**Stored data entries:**
________

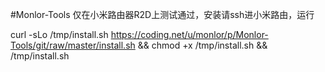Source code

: #Monlor-Tools
仅在小米路由器R2D上测试通过，安装请ssh进小米路由，运行

curl -sLo /tmp/install.sh https://coding.net/u/monlor/p/Monlor-Tools/git/raw/master/install.sh && chmod +x /tmp/install.sh && /tmp/install.sh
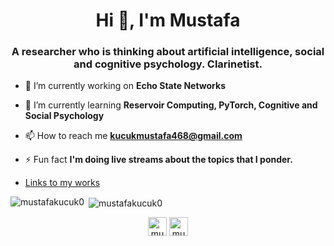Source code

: <h1 align="center">Hi 👋, I'm Mustafa</h1>
<h3 align="center">A researcher who is thinking about artificial intelligence, social and cognitive psychology. Clarinetist.</h3>

- 🔭 I’m currently working on **Echo State Networks**

- 🌱 I’m currently learning **Reservoir Computing, PyTorch, Cognitive and Social Psychology**

- 📫 How to reach me **kucukmustafa468@gmail.com**

- ⚡ Fun fact **I'm doing live streams about the topics that I ponder.**
- [Links to my works](https://linktr.ee/mustafakucuk0)

<p><img align="left" src="https://github-readme-stats.vercel.app/api/top-langs/?username=mustafakucuk0&layout=compact&hide=html" alt="mustafakucuk0" /></p>

<p>&nbsp;<img align="center" src="https://github-readme-stats.vercel.app/api?username=mustafakucuk0&show_icons=true" alt="mustafakucuk0" /></p>

<p align="center">
<a href="https://twitter.com/mustafakucukp" target="blank"><img align="center" src="https://cdn.jsdelivr.net/npm/simple-icons@3.0.1/icons/twitter.svg" alt="mustafakucukp" height="30" width="30" /></a>
<a href="https://linkedin.com/in/mustafakucuk0" target="blank"><img align="center" src="https://cdn.jsdelivr.net/npm/simple-icons@3.0.1/icons/linkedin.svg" alt="mustafakucuk0" height="30" width="30" /></a>
</p>
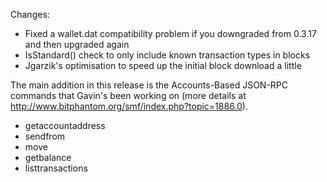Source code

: Changes:
* Fixed a wallet.dat compatibility problem if you downgraded from 0.3.17 and then upgraded again
* IsStandard() check to only include known transaction types in blocks
* Jgarzik's optimisation to speed up the initial block download a little

The main addition in this release is the Accounts-Based JSON-RPC commands that Gavin's been working on (more details at http://www.bitphantom.org/smf/index.php?topic=1886.0).  
* getaccountaddress
* sendfrom
* move
* getbalance
* listtransactions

________

**EXERCISE INSTRUCTIONS:**
Your answer is the exact run of lines above from the one with "cognitive psychology. Clarinetist.</h3>" through the one with "download a little", both ends included, minus any picture.

**OUTPUT FOR THIS EXERCISE:**
<h3 align="center">A researcher who is thinking about artificial intelligence, social and cognitive psychology. Clarinetist.</h3>

- 🔭 I’m currently working on **Echo State Networks**

- 🌱 I’m currently learning **Reservoir Computing, PyTorch, Cognitive and Social Psychology**

- 📫 How to reach me **kucukmustafa468@gmail.com**

- ⚡ Fun fact **I'm doing live streams about the topics that I ponder.**
- [Links to my works](https://linktr.ee/mustafakucuk0)

<p><img align="left" src="https://github-readme-stats.vercel.app/api/top-langs/?username=mustafakucuk0&layout=compact&hide=html" alt="mustafakucuk0" /></p>

<p>&nbsp;<img align="center" src="https://github-readme-stats.vercel.app/api?username=mustafakucuk0&show_icons=true" alt="mustafakucuk0" /></p>

<p align="center">
<a href="https://twitter.com/mustafakucukp" target="blank"><img align="center" src="https://cdn.jsdelivr.net/npm/simple-icons@3.0.1/icons/twitter.svg" alt="mustafakucukp" height="30" width="30" /></a>
<a href="https://linkedin.com/in/mustafakucuk0" target="blank"><img align="center" src="https://cdn.jsdelivr.net/npm/simple-icons@3.0.1/icons/linkedin.svg" alt="mustafakucuk0" height="30" width="30" /></a>
</p>
Source code

: Changes:
* Fixed a wallet.dat compatibility problem if you downgraded from 0.3.17 and then upgraded again
* IsStandard() check to only include known transaction types in blocks
* Jgarzik's optimisation to speed up the initial block download a little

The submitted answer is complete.